Monsieur le Maire, monsieur Gasan,
La question de la sécurité mérite mieux que des caricatures. Je sais les noms d’oiseaux que nous nous envoyons les uns les autres sur ce thème précis. Aussi, je le dis en préambule : vous ne trouverez personne, à gauche, qui dénie l’importance de vivre en sécurité.
Je vais donc essayer dans cette intervention d’être le plus objectif possible avec ce « contrat de sécurité intégré » qui nous est proposé au vote. D’abord parce qu’il y a des mesures importantes, d’autre part car nous voulons sincèrement une ville apaisée. Certains points le permettent, d’autres nous paraissent démagogiques, voire discriminatoires.
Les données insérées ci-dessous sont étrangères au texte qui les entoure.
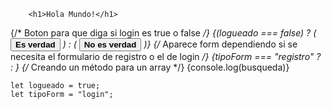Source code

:         <h1>Hola Mundo!</h1>
{/* Boton para que diga si login es true o false */}
        {(logueado === false) ? (
        <button>
        <b>Es verdad</b>
        </button>
        ) : (
            <button>
            <b>No es verdad</b>
            </button>
            )}
{/* Aparece form dependiendo si se necesita el formulario de registro o el de login */}
        {tipoForm === "registro" ? <FormRegistro /> : <FormLogin />}
{/* Creando un método para un array */}
{console.log(busqueda)}




    let logueado = true; 
    let tipoForm = "login";
    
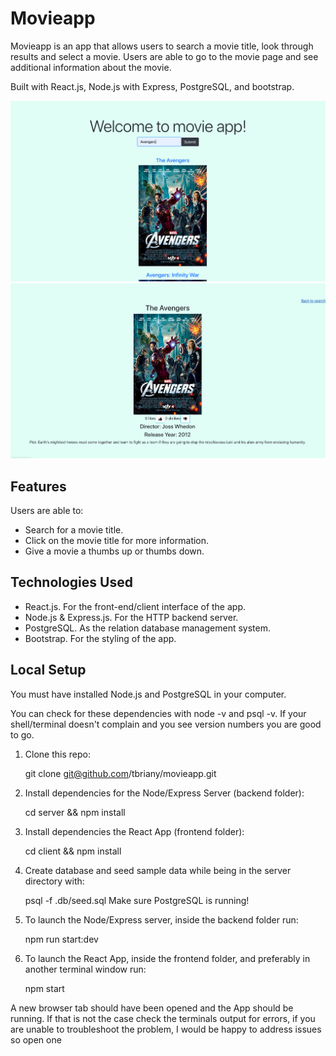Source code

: # Movieapp

Movieapp is an app that allows users to search a movie title, look through results and select a movie. Users are able to go to the movie page and see additional information about the movie. 

Built with React.js, Node.js with Express, PostgreSQL, and bootstrap.

![homepage](./assets/homepage.png)
![moviepage](./assets/moviepage.png)

## Features

Users are able to:

* Search for a movie title.
* Click on the movie title for more information. 
* Give a movie a thumbs up or thumbs down.


## Technologies Used

* React.js. For the front-end/client interface of the app.
* Node.js & Express.js. For the HTTP backend server.
* PostgreSQL. As the relation database management system.
* Bootstrap. For the styling of the app.


##  Local Setup

You must have installed Node.js and PostgreSQL in your computer.

You can check for these dependencies with node -v and psql -v. If your shell/terminal doesn't complain and you see version numbers you are good to go.

1. Clone this repo: 
  
   git clone git@github.com/tbriany/movieapp.git 

2. Install dependencies for the Node/Express Server (backend folder):

   cd server && npm install

3. Install dependencies the React App (frontend folder):

   cd client && npm install

4. Create database and seed sample data while being in the server directory with:
 
   psql -f .db/seed.sql
   Make sure PostgreSQL is running!

5. To launch the Node/Express server, inside the backend folder run:
 
   npm run start:dev
 
6. To launch the React App, inside the frontend folder, and preferably in another terminal window run:
 
   npm start
 
A new browser tab should have been opened and the App should be running. If that is not the case check the terminals output for errors, if you are unable to troubleshoot the problem, I would be happy to address issues so open one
Vous excuserez par avance la longueur de mon intervention.
Rappelons ce qu’est ce Contrat de Sécurité Intégré. Un contrat entre l’État, la Ville et la Justice. À ce titre, il est assez bâtard car il mélange des mesures qui ne dépendent que de notre bonne volonté et d’autres sur lesquels nous ne pouvons pas agir car ils dépendent d’une autre juridiction que la nôtre. Je me permets aussi de constater que ce document est assez « fouillis ». Il additionne sans véritablement de hiérarchie des mesures primordiales et d’autres anecdotiques. Était-on obligés d’aller aussi loin dans le détail en indiquant de « faire retirer les faux-plafonds dans les halls d’immeuble ciblés » ? C’est une chose que l’on fait dans le cadre de la lutte contre la drogue. De là à en faire une « mesure » ! J’ai déjà vu ce genre de documents de l’État mal écrits, qui fourrent tout ce qui est fait dans un grand sac histoire de démontrer que l’État agit.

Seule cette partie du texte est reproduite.